37A Property held on statutory trust for sale

Property held upon the statutory trust for sale shall be held upon trust to sell the same and to stand possessed of the net proceeds of sale, after payment of costs and expenses, and of the net income until sale after payment of costs, expenses, and outgoings, and in the case of land of rates, taxes, costs of insurance, repairs properly payable out of income, and other outgoings upon such trusts, and subject to such powers and provisions as may be requisite for giving effect to the rights of the co-owners.”

  1. [13]
    In Muller v Zielonkowsky,[4] Mullins J said:

“The usual purpose of an application under s 38 of the PLA for appointment of statutory trustees for sale is to enable the subject property to be vested in the trustees for sale who then proceed to sell that property and divide the net proceeds between the owners in the proportions which reflect their beneficial entitlements. Property which is owned by persons beneficially as joint tenants can expect the net proceeds to be divided equally amongst each of the owners.”

  1. [14]
    In Re Fettel,[5] McLelland J said the phrase “for giving effect to the rights of the co-owners”, as it appeared in a provision[6] similar to s 37A of the Act, means “for giving effect to the rights of the co-owners as co-owners”.

The Purported Trust Document and the Security Document

  1. [15]
    At the outset, it can be observed that the Purported Trust Document and the Security Document contain language that is variously unclear, uncommercial and difficult to understand. The Purported Trust Document and the Security Document are redolent of humbug and have all the hallmarks of bogus transactions.[7]
  2. [16]
    The Purported Trust Document was generously described by the Trustee’s written submissions as “peculiar”. It purports to be a “contract and declaration” between the “Settlor” and the “Exchanger” (neither of whom is identified).[8] It apparently was meant to “create an organization… commonly known as a Pure Trust Organization or Unincorporated Business Organization” to which the “Exchanger herein agrees to the exchange, in trade, good and valuable consideration for certificates of the newly created organization…”.[9]
  3. [17]
    In Kauter v Hilton,[10] the joint judgment referred to “the established rule that in order to constitute a trust the intention to do so must be clear and … it must also be clear what property is subject to the trust and reasonably certain who are the beneficiaries.” The onus of proving the requisite intention rests on the first respondent, as the person alleging the existence of the trust.[11]
  4. [18]
    In the present case the Purported Trust Document does not objectively evidence any certainty to create a trust.[12] The Purported Trust Document is headed “Declaration of Trust” but then provides:[13]
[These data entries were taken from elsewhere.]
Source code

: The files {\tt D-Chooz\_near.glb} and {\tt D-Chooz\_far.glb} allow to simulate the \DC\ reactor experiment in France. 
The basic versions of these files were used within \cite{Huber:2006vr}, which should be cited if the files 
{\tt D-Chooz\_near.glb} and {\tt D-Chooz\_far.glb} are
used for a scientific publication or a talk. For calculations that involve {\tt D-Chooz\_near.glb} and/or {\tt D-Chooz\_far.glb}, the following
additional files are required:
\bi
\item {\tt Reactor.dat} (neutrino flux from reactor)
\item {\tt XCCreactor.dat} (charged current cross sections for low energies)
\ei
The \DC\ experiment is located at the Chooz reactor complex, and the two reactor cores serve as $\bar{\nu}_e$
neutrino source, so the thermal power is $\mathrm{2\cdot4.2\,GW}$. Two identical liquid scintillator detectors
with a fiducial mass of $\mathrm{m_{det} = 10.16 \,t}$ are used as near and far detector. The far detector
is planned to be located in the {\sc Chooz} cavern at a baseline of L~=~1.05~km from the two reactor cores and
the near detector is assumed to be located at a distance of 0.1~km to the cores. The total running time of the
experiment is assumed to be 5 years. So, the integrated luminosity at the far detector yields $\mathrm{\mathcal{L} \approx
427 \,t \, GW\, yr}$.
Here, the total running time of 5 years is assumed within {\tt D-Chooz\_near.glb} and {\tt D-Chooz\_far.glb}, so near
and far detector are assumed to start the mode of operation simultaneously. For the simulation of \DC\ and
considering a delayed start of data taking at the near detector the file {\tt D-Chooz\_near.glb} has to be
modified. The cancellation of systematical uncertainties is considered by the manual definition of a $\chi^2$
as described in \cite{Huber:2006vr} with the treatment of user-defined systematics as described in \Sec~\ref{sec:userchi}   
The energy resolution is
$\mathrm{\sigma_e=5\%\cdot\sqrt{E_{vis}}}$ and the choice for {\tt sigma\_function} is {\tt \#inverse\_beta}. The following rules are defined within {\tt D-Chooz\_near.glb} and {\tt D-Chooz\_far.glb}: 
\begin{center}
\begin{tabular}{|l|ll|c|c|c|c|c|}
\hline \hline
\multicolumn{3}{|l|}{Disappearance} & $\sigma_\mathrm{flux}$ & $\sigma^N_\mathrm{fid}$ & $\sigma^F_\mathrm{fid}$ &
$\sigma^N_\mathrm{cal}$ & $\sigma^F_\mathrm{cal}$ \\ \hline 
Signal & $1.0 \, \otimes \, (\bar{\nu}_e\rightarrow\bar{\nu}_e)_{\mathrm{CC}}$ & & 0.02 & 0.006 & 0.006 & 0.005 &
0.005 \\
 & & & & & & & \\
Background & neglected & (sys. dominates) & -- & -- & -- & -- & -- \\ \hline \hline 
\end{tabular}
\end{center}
PURPOSE AND INTENT OF THIS AGREEMENT:

This contract with trust provisions is intended to create a common law contractual company (also known as an Unincorporated Business Organization) for receiving, conveying or holding property in fee simple…for the benefit of certificate holders. Trustees shall hold both legal and equitable title to the trust estate…”

  1. [19]
    There is no clear intention, expressed on the face of the Trust Document, that the trustees are to hold the trust property on trust for another person. To the contrary, the trustees are apparently to hold both the “legal and equitable title” to the property.[14] Elsewhere the Purported Trust Document provides that the property is to be transferred to the “organization” or its appointed Trustee for “an equal-in-value exchange”.[15] That language is consistent with the property being transferred beneficially to the organization or trustee.
  2. [20]
    There is also no certainty as to the property the subject of the trust.
  3. [21]
    The Purported Trust Document relevantly provides:[16]

CONSIDERATION:

a)  Exchanger herein agrees to bargain, exchange, assign, convey and deliver to this organization or its appointed Trustee, a promissory note payable upon demand, for ten dollars denominated in Australian 1 Dollar Silver coins…in exchange for 005 certificate(s) evidencing a right of distribution as promised by Settlor.

c) This initial exchange, a description of the consideration, whether personal and/or real property, and the number of certificates issued, shall be documented in the minutes of the organization.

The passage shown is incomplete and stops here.